(Work to complete): Every entry must be repeated exactly in the answer.

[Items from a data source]
= Beginning of Section =

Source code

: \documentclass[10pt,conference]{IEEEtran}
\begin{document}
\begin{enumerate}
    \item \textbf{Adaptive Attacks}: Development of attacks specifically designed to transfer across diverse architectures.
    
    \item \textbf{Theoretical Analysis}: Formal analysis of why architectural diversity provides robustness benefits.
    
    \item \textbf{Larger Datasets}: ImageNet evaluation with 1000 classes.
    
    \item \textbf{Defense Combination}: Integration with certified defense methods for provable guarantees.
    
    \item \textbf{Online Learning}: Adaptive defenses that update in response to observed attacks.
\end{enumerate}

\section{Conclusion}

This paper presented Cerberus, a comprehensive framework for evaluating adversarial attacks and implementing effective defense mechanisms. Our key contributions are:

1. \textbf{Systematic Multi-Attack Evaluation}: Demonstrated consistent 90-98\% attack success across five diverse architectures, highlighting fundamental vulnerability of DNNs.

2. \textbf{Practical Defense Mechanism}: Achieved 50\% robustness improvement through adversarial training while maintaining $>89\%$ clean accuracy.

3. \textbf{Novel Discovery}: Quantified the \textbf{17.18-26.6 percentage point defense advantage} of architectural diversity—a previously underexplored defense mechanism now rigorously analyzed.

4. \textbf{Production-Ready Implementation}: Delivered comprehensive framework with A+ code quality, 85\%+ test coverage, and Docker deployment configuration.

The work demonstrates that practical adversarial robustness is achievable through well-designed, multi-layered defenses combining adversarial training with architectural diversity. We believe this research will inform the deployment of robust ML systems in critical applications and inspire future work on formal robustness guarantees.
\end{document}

= End of Section =

(Answer to this problem):
Source code

: \documentclass[10pt,conference]{IEEEtran}
\begin{document}
\begin{enumerate}
    \item \textbf{Adaptive Attacks}: Development of attacks specifically designed to transfer across diverse architectures.
    
    \item \textbf{Theoretical Analysis}: Formal analysis of why architectural diversity provides robustness benefits.
    
    \item \textbf{Larger Datasets}: ImageNet evaluation with 1000 classes.
    
    \item \textbf{Defense Combination}: Integration with certified defense methods for provable guarantees.
    
    \item \textbf{Online Learning}: Adaptive defenses that update in response to observed attacks.
\end{enumerate}

\section{Conclusion}

This paper presented Cerberus, a comprehensive framework for evaluating adversarial attacks and implementing effective defense mechanisms. Our key contributions are:

1. \textbf{Systematic Multi-Attack Evaluation}: Demonstrated consistent 90-98\% attack success across five diverse architectures, highlighting fundamental vulnerability of DNNs.

2. \textbf{Practical Defense Mechanism}: Achieved 50\% robustness improvement through adversarial training while maintaining $>89\%$ clean accuracy.

3. \textbf{Novel Discovery}: Quantified the \textbf{17.18-26.6 percentage point defense advantage} of architectural diversity—a previously underexplored defense mechanism now rigorously analyzed.

4. \textbf{Production-Ready Implementation}: Delivered comprehensive framework with A+ code quality, 85\%+ test coverage, and Docker deployment configuration.

The work demonstrates that practical adversarial robustness is achievable through well-designed, multi-layered defenses combining adversarial training with architectural diversity. We believe this research will inform the deployment of robust ML systems in critical applications and inspire future work on formal robustness guarantees.
\end{document}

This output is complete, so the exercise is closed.